GOAL OF THE EXERCISE: Write out the data word for word and omit every picture.

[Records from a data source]
--- START ---

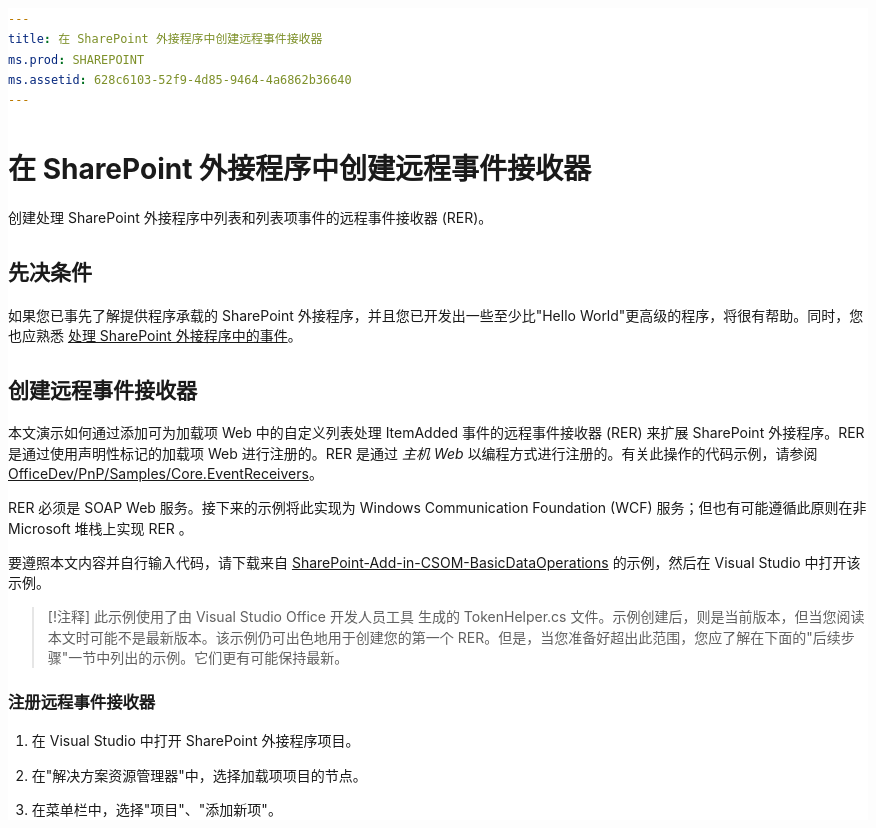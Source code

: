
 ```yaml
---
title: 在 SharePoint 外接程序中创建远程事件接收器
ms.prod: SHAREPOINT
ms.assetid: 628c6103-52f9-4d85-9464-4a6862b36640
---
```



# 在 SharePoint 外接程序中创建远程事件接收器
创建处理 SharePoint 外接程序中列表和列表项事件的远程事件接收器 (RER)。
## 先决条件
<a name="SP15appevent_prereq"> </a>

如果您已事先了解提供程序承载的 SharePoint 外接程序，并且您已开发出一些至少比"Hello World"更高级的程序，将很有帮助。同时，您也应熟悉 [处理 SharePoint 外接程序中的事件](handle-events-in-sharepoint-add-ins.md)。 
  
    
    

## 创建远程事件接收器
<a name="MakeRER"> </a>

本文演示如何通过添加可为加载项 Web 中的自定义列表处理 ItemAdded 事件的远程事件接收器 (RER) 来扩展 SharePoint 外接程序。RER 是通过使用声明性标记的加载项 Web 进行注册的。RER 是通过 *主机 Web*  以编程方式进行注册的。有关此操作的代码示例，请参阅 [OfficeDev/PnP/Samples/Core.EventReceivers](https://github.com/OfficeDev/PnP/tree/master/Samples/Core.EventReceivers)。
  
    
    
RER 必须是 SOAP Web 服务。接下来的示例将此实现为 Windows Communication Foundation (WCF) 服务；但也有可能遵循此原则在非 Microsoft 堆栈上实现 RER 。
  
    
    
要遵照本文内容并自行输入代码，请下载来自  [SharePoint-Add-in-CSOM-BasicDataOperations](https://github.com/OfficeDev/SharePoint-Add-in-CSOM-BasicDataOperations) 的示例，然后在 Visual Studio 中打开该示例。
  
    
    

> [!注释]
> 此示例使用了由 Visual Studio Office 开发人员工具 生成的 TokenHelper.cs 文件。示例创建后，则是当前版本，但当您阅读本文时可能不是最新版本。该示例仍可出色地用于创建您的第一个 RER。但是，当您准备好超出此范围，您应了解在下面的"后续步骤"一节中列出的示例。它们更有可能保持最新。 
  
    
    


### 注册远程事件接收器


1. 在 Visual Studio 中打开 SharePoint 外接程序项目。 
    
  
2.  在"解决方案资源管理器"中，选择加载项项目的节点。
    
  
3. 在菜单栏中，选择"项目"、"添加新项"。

--- END ---

ANSWER TO THE EXERCISE:
Source code

:
 ```yaml
---
title: 在 SharePoint 外接程序中创建远程事件接收器
ms.prod: SHAREPOINT
ms.assetid: 628c6103-52f9-4d85-9464-4a6862b36640
---
```



# 在 SharePoint 外接程序中创建远程事件接收器
创建处理 SharePoint 外接程序中列表和列表项事件的远程事件接收器 (RER)。
## 先决条件
<a name="SP15appevent_prereq"> </a>

如果您已事先了解提供程序承载的 SharePoint 外接程序，并且您已开发出一些至少比"Hello World"更高级的程序，将很有帮助。同时，您也应熟悉 [处理 SharePoint 外接程序中的事件](handle-events-in-sharepoint-add-ins.md)。 
  
    
    

## 创建远程事件接收器
<a name="MakeRER"> </a>

本文演示如何通过添加可为加载项 Web 中的自定义列表处理 ItemAdded 事件的远程事件接收器 (RER) 来扩展 SharePoint 外接程序。RER 是通过使用声明性标记的加载项 Web 进行注册的。RER 是通过 *主机 Web*  以编程方式进行注册的。有关此操作的代码示例，请参阅 [OfficeDev/PnP/Samples/Core.EventReceivers](https://github.com/OfficeDev/PnP/tree/master/Samples/Core.EventReceivers)。
  
    
    
RER 必须是 SOAP Web 服务。接下来的示例将此实现为 Windows Communication Foundation (WCF) 服务；但也有可能遵循此原则在非 Microsoft 堆栈上实现 RER 。
  
    
    
要遵照本文内容并自行输入代码，请下载来自  [SharePoint-Add-in-CSOM-BasicDataOperations](https://github.com/OfficeDev/SharePoint-Add-in-CSOM-BasicDataOperations) 的示例，然后在 Visual Studio 中打开该示例。
  
    
    

> [!注释]
> 此示例使用了由 Visual Studio Office 开发人员工具 生成的 TokenHelper.cs 文件。示例创建后，则是当前版本，但当您阅读本文时可能不是最新版本。该示例仍可出色地用于创建您的第一个 RER。但是，当您准备好超出此范围，您应了解在下面的"后续步骤"一节中列出的示例。它们更有可能保持最新。 
  
    
    


### 注册远程事件接收器


1. 在 Visual Studio 中打开 SharePoint 外接程序项目。 
    
  
2.  在"解决方案资源管理器"中，选择加载项项目的节点。
    
  
3. 在菜单栏中，选择"项目"、"添加新项"。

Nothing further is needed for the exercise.